Band điểm Task Response ước lượng: 6

Band Score: 6.0

  1. Quoted text: “Cities dwellers seem gain much benefit than those living in the countryside when it comes to rising standard of living in a country.”
    • Explanation and Improvement Suggestions: The introduction lacks clarity in presenting the writer’s position on the topic. It’s crucial to clearly state whether the writer agrees or disagrees with the idea that a rise in the standard of living benefits cities more than rural areas. A clearer thesis statement can help set the tone for the rest of the essay.
    • Improved example: “The disparity in benefits between urban and rural residents becomes apparent when considering the impact of an improved standard of living. This essay will explore the challenges arising from this trend and propose solutions to address the unequal distribution of advantages among different regions.”
  2. Quoted text: “Firstly, mass migration to the more benefit areas putting pressure on these places.”
    • Explanation and Improvement Suggestions: While the essay begins to address the problem of mass migration, it lacks depth in the development of ideas. Expand on the consequences of this migration on both cities and rural areas. For instance, elaborate on how increased population density in cities can strain resources and infrastructure, leading to issues like inadequate housing and rising crime rates.
    • Improved example: “Firstly, the influx of people towards areas with more benefits exerts immense pressure on these regions. This surge in population strains the urban environment, leading to issues such as overburdened infrastructure, insufficient housing, and a surge in criminal activities.”
  3. Quoted text: “Governments should put regional-based taxation and focus economic development policies more on rural areas to ensure all citizens having equal opportunites to develop.”
    • Explanation and Improvement Suggestions: The idea of regional-based taxation is introduced, but it lacks detailed explanation and examples. Provide a more nuanced explanation of how regional-based taxation can bridge the gap between cities and rural areas. Additionally, elaborate on how economic development policies can be tailored to specifically address the needs of rural communities.
    • Improved example: “Governments should implement region-based taxation policies to redistribute resources more equitably. For instance, by taxing urban centers at a slightly higher rate, funds can be directed towards rural development. Furthermore, targeted economic policies, such as incentivizing businesses to establish in rural areas, can create job opportunities and enhance overall development.”

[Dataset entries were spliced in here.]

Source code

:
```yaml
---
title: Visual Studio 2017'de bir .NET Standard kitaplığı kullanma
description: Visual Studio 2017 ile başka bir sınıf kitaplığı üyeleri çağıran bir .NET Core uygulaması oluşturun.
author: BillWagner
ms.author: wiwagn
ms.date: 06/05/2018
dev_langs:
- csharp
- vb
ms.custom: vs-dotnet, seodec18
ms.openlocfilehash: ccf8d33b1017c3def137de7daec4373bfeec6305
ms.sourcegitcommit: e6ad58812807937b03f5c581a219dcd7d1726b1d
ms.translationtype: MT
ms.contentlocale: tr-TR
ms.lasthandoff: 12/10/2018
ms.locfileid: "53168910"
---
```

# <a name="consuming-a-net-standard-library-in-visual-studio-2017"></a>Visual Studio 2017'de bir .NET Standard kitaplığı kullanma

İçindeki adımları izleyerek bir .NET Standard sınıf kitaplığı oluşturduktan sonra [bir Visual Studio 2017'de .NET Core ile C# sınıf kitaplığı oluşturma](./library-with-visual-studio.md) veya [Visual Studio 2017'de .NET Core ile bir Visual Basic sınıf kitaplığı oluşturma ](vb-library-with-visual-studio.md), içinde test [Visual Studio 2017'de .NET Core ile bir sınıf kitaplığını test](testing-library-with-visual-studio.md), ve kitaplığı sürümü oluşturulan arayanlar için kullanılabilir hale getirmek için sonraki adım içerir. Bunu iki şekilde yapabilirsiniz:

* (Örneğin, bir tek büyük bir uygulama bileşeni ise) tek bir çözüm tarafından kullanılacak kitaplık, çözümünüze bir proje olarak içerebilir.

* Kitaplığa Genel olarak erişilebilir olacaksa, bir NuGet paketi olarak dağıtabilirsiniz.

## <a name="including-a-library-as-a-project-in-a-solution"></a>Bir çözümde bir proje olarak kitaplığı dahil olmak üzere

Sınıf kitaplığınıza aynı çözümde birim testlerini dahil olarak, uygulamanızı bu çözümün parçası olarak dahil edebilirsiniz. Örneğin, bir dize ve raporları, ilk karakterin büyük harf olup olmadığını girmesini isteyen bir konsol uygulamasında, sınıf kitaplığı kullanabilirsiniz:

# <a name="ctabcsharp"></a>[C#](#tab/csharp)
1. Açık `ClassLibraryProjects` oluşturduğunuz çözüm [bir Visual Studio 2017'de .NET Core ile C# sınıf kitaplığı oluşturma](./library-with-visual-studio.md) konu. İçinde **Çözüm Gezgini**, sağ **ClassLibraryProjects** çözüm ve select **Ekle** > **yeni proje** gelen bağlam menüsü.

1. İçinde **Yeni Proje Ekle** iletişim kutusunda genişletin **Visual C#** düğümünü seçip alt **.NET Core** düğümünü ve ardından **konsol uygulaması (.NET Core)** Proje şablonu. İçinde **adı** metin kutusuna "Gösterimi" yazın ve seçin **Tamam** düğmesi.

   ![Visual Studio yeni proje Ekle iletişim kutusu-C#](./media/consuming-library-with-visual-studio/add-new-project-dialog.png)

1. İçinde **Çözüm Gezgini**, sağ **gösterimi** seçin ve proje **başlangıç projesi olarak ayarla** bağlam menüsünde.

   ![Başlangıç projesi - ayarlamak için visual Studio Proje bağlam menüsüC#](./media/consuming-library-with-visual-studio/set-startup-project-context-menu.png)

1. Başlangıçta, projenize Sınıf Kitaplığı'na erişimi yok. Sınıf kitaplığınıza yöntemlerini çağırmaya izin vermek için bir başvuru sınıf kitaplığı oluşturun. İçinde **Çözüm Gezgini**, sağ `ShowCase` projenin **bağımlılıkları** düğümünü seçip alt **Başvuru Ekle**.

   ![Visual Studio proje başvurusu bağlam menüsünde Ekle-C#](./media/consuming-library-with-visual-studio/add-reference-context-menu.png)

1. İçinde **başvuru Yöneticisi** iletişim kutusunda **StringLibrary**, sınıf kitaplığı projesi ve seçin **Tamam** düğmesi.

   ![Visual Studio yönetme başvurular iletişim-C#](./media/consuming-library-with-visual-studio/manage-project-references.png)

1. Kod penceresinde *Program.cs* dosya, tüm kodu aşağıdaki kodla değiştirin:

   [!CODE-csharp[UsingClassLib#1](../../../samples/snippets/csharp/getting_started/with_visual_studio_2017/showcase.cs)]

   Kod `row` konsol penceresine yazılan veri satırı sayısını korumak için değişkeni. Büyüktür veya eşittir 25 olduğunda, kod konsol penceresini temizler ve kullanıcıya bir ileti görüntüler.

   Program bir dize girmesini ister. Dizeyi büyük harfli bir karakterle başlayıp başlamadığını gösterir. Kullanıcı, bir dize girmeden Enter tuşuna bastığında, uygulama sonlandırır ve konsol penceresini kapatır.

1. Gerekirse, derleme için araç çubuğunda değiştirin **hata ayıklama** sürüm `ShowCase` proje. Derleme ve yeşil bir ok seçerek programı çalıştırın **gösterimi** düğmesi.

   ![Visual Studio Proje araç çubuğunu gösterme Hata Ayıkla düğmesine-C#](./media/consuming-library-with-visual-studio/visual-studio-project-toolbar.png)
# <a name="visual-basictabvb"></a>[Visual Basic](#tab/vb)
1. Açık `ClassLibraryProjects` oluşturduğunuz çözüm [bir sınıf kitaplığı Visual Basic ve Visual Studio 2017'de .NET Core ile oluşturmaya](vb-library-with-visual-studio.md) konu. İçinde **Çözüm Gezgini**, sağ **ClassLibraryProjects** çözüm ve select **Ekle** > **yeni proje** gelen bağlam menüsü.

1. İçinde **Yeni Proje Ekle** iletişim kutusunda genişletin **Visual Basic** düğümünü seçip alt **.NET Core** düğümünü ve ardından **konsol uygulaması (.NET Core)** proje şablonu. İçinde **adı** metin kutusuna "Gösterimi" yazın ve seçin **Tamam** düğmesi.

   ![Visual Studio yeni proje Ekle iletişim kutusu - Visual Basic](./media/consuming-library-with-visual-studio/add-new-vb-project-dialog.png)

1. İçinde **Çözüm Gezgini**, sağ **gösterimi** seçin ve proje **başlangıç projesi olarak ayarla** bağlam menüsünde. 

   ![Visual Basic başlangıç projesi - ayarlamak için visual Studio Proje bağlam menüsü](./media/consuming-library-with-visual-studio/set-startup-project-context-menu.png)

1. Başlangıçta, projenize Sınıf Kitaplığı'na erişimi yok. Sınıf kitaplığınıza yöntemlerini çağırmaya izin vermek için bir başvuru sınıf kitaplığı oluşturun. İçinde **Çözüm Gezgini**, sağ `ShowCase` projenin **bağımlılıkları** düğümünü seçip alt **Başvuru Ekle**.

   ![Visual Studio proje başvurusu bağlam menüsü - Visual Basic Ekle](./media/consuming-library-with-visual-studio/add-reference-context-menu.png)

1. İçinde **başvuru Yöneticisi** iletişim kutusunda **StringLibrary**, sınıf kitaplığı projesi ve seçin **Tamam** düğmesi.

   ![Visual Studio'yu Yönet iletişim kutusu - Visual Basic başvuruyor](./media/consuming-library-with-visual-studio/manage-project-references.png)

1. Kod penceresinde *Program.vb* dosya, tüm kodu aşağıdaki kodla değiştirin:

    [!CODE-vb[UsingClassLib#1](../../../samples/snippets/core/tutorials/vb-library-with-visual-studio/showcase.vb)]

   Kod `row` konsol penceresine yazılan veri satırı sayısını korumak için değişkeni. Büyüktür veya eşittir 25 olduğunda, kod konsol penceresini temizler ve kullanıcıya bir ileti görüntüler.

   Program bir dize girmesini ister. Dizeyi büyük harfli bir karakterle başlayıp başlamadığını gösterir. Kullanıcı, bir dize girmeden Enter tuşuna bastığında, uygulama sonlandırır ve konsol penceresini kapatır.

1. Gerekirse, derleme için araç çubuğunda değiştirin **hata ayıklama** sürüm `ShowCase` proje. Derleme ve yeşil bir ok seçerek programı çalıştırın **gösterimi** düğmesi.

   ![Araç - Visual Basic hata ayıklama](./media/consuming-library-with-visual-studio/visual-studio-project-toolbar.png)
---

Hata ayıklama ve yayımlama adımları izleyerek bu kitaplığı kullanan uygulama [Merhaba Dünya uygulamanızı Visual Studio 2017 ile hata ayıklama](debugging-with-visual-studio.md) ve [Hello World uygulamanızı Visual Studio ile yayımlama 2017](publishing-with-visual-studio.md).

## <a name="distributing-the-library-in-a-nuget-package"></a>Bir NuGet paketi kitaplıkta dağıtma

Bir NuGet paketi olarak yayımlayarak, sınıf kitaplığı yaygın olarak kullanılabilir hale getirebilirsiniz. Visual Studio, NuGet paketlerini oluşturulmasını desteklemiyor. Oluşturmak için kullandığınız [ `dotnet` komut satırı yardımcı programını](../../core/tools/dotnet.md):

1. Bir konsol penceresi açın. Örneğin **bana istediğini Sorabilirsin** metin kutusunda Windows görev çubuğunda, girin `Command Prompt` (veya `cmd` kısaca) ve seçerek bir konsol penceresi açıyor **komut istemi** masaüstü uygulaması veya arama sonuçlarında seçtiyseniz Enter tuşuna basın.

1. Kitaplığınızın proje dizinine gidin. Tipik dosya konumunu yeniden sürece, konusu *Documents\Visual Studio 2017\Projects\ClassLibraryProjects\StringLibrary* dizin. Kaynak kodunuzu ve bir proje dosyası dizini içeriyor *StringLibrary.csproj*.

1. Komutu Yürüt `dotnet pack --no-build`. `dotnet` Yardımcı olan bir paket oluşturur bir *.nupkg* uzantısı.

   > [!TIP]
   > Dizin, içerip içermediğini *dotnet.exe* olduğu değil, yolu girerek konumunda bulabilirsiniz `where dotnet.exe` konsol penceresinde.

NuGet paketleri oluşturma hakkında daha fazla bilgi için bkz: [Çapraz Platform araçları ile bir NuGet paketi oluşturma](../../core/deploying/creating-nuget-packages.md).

Overall, the essay adequately addresses the task but lacks in-depth development of ideas and clarity in presenting the writer’s position. Further elaboration and examples would significantly strengthen the argument.

 

Band điểm Coherence & Cohesion ước lượng: 5

Band Score: 5.0

Explanation:
The essay demonstrates some organization of ideas but lacks overall progression. The introduction sets up the discussion adequately, addressing the disparity in benefits between city dwellers and those in rural areas. However, the body paragraphs lack a clear progression of ideas. The first body paragraph discusses the problems posed by benefit disparities, including migration, but the transition to discussing government solutions is not seamless. Additionally, there are issues with cohesion within and between sentences. The use of cohesive devices is inconsistent, leading to a lack of clarity in the relationships between ideas.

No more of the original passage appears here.